Friday, July 03, 2020

Fourth of July is upon us


For the national holiday, give a listen to Erudite Partner being interviewed by Bill Moyers. For all the horror of the omni-crisis -- white supremacy, coronavirus, apparent economic Depression, Trump and the GOPers -- neither of them is disheartened.

This is what my students have said over and over again is, “We don’t want to go back to normal. We don’t want the country to go back to the way it was before. This is a time when we need to rethink everything.” And I think that we are at a time when the combination of the pandemic and what’s looking to be a very, very deep recession and the Black Lives Matter movement. Those three taken together create an opportunity to talk about, what would it look like to do things genuinely differently?

And, of course, it’s not gonna be perfect and it may turn out to be incremental and it may not be what one would hope for. But I feel like this is the first time in a very long time that you see people, you know, serious journalists asking about, you know, “Couldn’t things be genuinely, radically different?”

... BILL MOYERS: How are you gonna advise [your students] to celebrate the Fourth of July?

REBECCA GORDON: I might tell them to read Frederick Douglass’s famous address about the Fourth of July in which he argues that this is nothing for him and his people to celebrate.
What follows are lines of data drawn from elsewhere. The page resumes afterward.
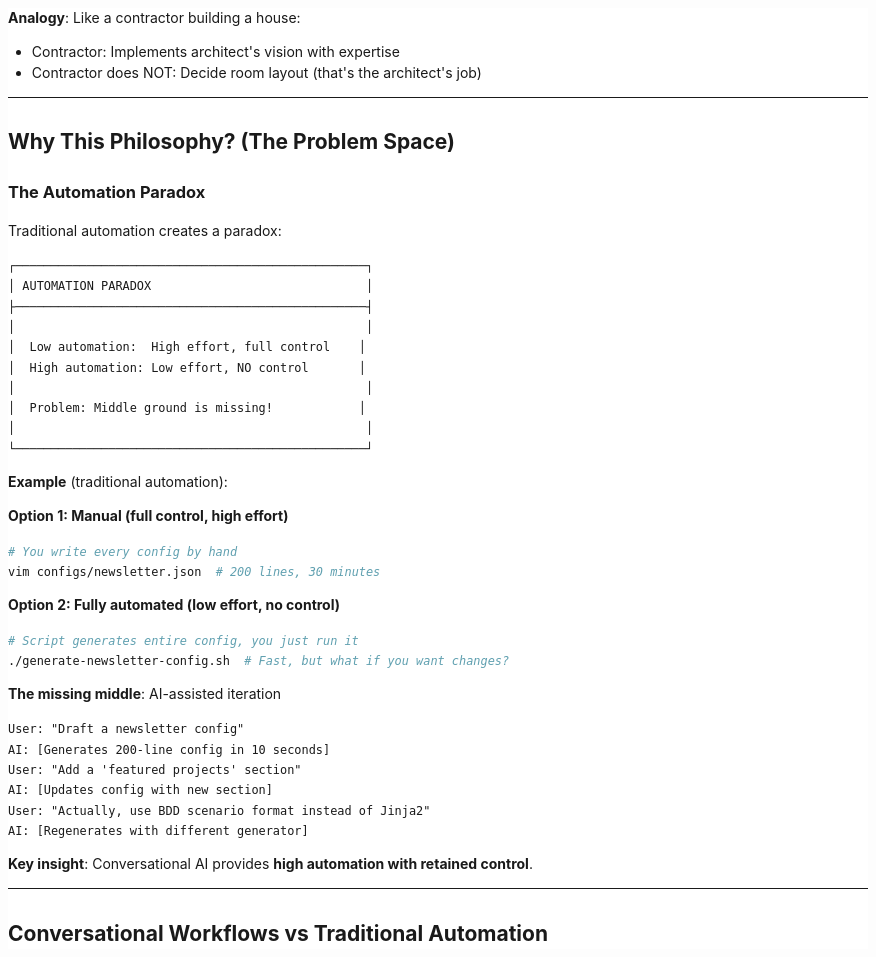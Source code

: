 **Analogy**: Like a contractor building a house:
- Contractor: Implements architect's vision with expertise
- Contractor does NOT: Decide room layout (that's the architect's job)

---

## Why This Philosophy? (The Problem Space)

### The Automation Paradox

Traditional automation creates a paradox:

```
┌─────────────────────────────────────────────────┐
│ AUTOMATION PARADOX                              │
├─────────────────────────────────────────────────┤
│                                                 │
│  Low automation:  High effort, full control    │
│  High automation: Low effort, NO control       │
│                                                 │
│  Problem: Middle ground is missing!            │
│                                                 │
└─────────────────────────────────────────────────┘
```

**Example** (traditional automation):

**Option 1: Manual (full control, high effort)**
```bash
# You write every config by hand
vim configs/newsletter.json  # 200 lines, 30 minutes
```

**Option 2: Fully automated (low effort, no control)**
```bash
# Script generates entire config, you just run it
./generate-newsletter-config.sh  # Fast, but what if you want changes?
```

**The missing middle**: AI-assisted iteration
```
User: "Draft a newsletter config"
AI: [Generates 200-line config in 10 seconds]
User: "Add a 'featured projects' section"
AI: [Updates config with new section]
User: "Actually, use BDD scenario format instead of Jinja2"
AI: [Regenerates with different generator]
```

**Key insight**: Conversational AI provides **high automation with retained control**.

---

## Conversational Workflows vs Traditional Automation
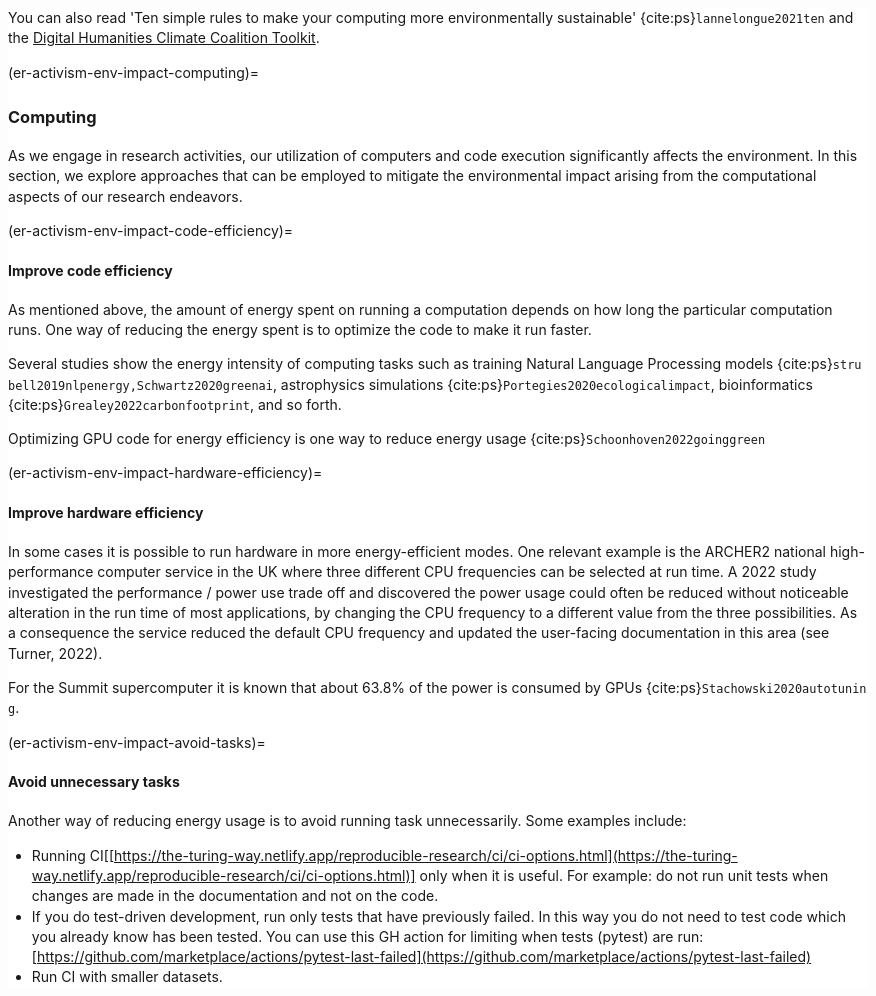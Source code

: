 
You can also read 'Ten simple rules to make your computing more environmentally sustainable' {cite:ps}`lannelongue2021ten` and the [Digital Humanities Climate Coalition Toolkit](https://sas-dhrh.github.io/dhcc-toolkit/).


(er-activism-env-impact-computing)=
### Computing
As we engage in research activities, our utilization of computers and code execution significantly affects the environment. In this section, we explore approaches that can be employed to mitigate the environmental impact arising from the computational aspects of our research endeavors.

(er-activism-env-impact-code-efficiency)=
#### Improve code efficiency

As mentioned above, the amount of energy spent on running a computation depends on how long the particular computation runs. One way of reducing the energy spent is to optimize the code to make it run faster.


Several studies show the energy intensity of computing tasks such as training Natural Language Processing models {cite:ps}`strubell2019nlpenergy,Schwartz2020greenai`, astrophysics simulations {cite:ps}`Portegies2020ecologicalimpact`, bioinformatics {cite:ps}`Grealey2022carbonfootprint`, and so forth.

Optimizing GPU code for energy efficiency is one way to reduce energy usage {cite:ps}`Schoonhoven2022goinggreen`

(er-activism-env-impact-hardware-efficiency)=
#### Improve hardware efficiency

In some cases it is possible to run hardware in more energy-efficient modes. One relevant example is the ARCHER2 national high-performance computer service in the UK where three different CPU frequencies can be selected at run time. A 2022 study investigated the performance / power use trade off and discovered the power usage could often be reduced without noticeable alteration in the run time of most applications, by changing the CPU frequency to a different value from the three possibilities. As a consequence the service reduced the default CPU frequency and updated the user-facing documentation in this area (see Turner, 2022).


For the Summit supercomputer it is known that about 63.8% of the power is consumed by GPUs
{cite:ps}`Stachowski2020autotuning`.

(er-activism-env-impact-avoid-tasks)=
#### Avoid unnecessary tasks

Another way of reducing energy usage is to avoid running task unnecessarily. Some examples include:


* Running CI[[https://the-turing-way.netlify.app/reproducible-research/ci/ci-options.html](https://the-turing-way.netlify.app/reproducible-research/ci/ci-options.html)] only when it is useful. For example: do not run unit tests when changes are made in the documentation and not on the code.
* If you do test-driven development, run only tests that have previously failed. In this way you do not need to test code which you already know has been tested. You can use this GH action for limiting when tests (pytest) are run: [https://github.com/marketplace/actions/pytest-last-failed](https://github.com/marketplace/actions/pytest-last-failed)
* Run CI with smaller datasets.

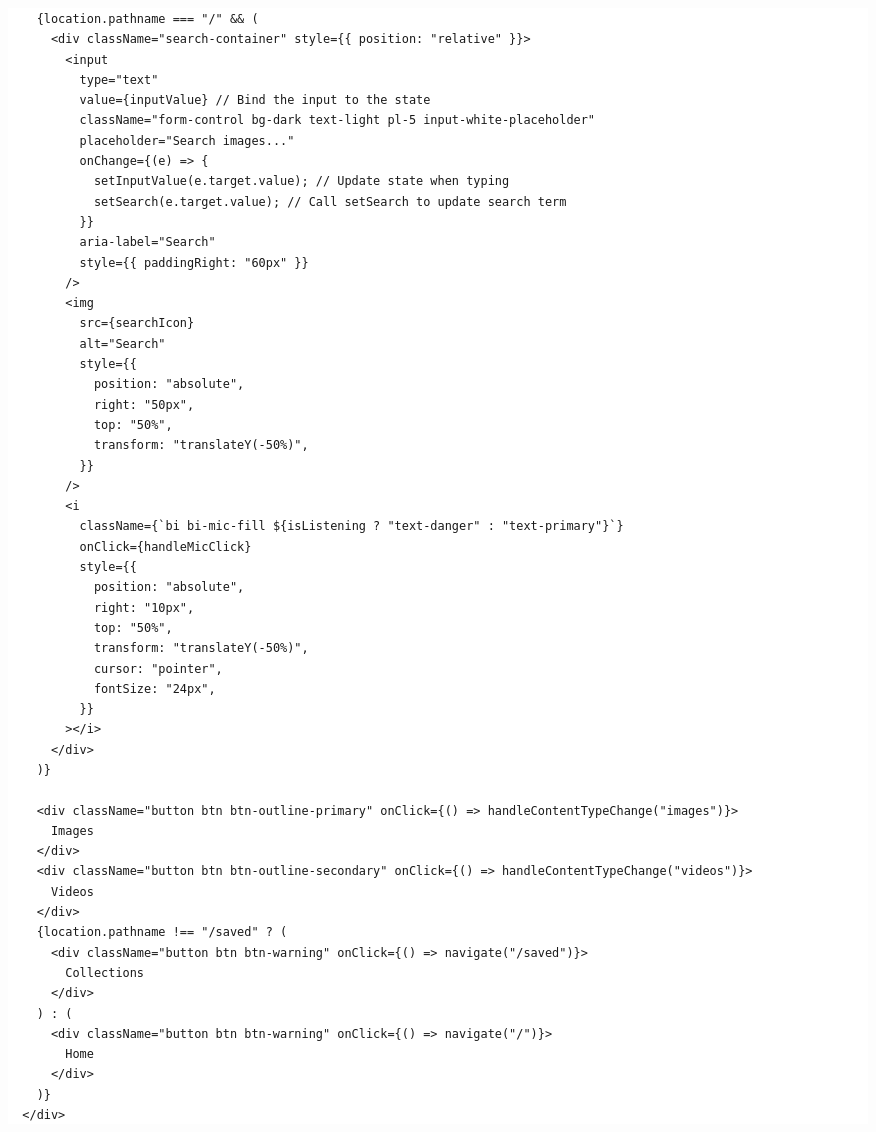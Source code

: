         {location.pathname === "/" && (
          <div className="search-container" style={{ position: "relative" }}>
            <input
              type="text"
              value={inputValue} // Bind the input to the state
              className="form-control bg-dark text-light pl-5 input-white-placeholder"
              placeholder="Search images..."
              onChange={(e) => {
                setInputValue(e.target.value); // Update state when typing
                setSearch(e.target.value); // Call setSearch to update search term
              }}
              aria-label="Search"
              style={{ paddingRight: "60px" }}
            />
            <img
              src={searchIcon}
              alt="Search"
              style={{
                position: "absolute",
                right: "50px",
                top: "50%",
                transform: "translateY(-50%)",
              }}
            />
            <i
              className={`bi bi-mic-fill ${isListening ? "text-danger" : "text-primary"}`}
              onClick={handleMicClick}
              style={{
                position: "absolute",
                right: "10px",
                top: "50%",
                transform: "translateY(-50%)",
                cursor: "pointer",
                fontSize: "24px",
              }}
            ></i>
          </div>
        )}

        <div className="button btn btn-outline-primary" onClick={() => handleContentTypeChange("images")}>
          Images
        </div>
        <div className="button btn btn-outline-secondary" onClick={() => handleContentTypeChange("videos")}>
          Videos
        </div>
        {location.pathname !== "/saved" ? (
          <div className="button btn btn-warning" onClick={() => navigate("/saved")}>
            Collections
          </div>
        ) : (
          <div className="button btn btn-warning" onClick={() => navigate("/")}>
            Home
          </div>
        )}
      </div>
What I am trying to do is educate people to believe that it is important to be citizens. Citizens of the country they live in, but also citizens of the world. And that if they want to spend their Fourth of July thinking about, “What does it mean to me to be a citizen? What do I have to think about? How do I have to act?” I think that’s a great way to celebrate the Fourth of July.

Let the celebrations begin -- without crowds or probably fireworks.